▶ [Task objective]
From the records below, output exactly the lines running from the line containing "## Features" through the line containing "Because Blender only", and no others.

▶ [Information shown]

*** Begin section ***

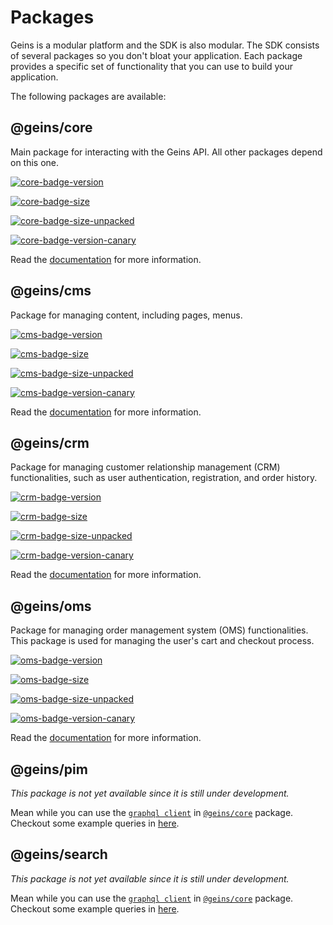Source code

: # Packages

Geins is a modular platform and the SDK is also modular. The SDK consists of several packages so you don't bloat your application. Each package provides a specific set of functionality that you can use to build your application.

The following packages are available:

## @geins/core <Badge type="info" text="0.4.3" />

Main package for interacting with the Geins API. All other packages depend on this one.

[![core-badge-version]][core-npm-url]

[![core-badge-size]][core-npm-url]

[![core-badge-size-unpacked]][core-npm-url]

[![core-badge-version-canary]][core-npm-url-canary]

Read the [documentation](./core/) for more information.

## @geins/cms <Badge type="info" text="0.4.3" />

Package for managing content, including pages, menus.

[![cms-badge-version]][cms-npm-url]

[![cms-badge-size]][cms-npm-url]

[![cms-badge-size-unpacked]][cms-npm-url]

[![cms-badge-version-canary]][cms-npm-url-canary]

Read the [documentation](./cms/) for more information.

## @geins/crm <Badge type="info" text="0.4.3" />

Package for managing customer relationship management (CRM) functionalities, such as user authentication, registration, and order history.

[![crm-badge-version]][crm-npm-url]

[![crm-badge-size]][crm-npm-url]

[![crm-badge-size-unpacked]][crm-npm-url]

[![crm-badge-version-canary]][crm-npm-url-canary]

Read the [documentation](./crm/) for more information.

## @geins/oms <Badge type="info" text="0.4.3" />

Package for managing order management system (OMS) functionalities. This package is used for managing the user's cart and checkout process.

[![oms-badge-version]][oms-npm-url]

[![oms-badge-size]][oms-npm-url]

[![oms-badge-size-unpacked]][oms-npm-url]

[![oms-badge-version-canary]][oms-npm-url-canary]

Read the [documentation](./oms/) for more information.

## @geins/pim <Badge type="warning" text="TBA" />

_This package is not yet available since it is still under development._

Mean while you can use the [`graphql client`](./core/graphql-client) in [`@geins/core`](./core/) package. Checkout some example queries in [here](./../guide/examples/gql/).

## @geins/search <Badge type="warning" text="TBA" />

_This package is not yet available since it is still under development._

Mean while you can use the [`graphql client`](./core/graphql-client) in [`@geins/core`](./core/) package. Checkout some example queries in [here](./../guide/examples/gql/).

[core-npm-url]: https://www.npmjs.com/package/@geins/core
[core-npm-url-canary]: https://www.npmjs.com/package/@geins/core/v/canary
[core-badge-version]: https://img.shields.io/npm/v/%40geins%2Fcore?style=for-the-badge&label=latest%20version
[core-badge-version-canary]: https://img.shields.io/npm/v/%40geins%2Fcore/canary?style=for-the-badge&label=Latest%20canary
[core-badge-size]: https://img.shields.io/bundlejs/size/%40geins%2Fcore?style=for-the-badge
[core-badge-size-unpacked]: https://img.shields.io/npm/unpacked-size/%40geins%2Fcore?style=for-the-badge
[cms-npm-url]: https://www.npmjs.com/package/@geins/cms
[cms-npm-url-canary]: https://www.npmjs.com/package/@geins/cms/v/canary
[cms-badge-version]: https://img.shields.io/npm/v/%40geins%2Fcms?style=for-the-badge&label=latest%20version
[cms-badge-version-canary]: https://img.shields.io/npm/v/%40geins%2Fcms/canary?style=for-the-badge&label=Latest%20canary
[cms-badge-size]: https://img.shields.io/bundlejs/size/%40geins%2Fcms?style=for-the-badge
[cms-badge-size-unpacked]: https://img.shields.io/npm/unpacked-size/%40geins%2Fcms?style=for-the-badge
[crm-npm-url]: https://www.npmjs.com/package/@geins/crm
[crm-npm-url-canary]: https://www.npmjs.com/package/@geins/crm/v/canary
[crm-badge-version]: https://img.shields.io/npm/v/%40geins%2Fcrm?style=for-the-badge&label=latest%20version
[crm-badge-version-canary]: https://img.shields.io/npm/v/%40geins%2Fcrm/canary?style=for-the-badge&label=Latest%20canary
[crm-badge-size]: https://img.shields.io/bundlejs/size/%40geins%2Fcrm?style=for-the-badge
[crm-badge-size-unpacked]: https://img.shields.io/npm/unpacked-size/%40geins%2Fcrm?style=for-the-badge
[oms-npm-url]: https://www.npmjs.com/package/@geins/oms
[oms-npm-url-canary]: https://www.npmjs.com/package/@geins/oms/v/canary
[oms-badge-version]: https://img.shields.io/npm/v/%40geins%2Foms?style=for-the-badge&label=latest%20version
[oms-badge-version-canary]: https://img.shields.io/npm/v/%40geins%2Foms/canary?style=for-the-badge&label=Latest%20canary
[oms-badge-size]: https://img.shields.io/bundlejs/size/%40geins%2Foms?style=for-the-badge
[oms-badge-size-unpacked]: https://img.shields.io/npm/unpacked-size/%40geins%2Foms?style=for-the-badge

*** End section ***
*** Begin section ***

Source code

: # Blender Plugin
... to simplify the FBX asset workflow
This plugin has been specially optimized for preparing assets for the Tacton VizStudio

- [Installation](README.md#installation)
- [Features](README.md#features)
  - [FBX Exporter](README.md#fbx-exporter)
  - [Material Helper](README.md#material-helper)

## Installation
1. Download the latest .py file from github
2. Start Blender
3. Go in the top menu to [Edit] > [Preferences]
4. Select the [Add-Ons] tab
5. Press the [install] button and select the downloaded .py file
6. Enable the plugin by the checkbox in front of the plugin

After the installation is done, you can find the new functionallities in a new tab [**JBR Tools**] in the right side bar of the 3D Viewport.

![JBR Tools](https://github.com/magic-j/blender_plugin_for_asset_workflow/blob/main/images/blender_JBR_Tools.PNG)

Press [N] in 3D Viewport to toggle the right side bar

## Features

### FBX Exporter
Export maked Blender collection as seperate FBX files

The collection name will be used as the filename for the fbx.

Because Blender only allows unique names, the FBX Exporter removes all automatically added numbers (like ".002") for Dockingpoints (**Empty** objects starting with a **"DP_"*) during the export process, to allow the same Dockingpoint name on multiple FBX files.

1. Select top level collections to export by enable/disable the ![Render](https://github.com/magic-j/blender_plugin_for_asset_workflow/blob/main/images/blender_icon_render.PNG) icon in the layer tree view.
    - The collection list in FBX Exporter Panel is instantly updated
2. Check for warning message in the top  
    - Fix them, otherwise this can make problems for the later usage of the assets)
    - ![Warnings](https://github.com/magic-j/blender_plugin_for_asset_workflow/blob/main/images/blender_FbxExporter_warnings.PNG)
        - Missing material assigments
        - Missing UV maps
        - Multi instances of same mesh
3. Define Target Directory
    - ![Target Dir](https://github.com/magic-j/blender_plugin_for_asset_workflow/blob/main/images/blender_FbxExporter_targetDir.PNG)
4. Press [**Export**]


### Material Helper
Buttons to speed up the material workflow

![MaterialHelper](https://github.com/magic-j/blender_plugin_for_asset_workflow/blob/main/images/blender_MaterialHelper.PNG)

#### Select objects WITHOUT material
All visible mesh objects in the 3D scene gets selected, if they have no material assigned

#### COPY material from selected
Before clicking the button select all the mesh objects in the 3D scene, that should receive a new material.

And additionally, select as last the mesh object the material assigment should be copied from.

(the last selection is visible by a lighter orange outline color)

*** End section ***

▶ [Written answer]
## Features

### FBX Exporter
Export maked Blender collection as seperate FBX files

The collection name will be used as the filename for the fbx.

Because Blender only allows unique names, the FBX Exporter removes all automatically added numbers (like ".002") for Dockingpoints (**Empty** objects starting with a **"DP_"*) during the export process, to allow the same Dockingpoint name on multiple FBX files.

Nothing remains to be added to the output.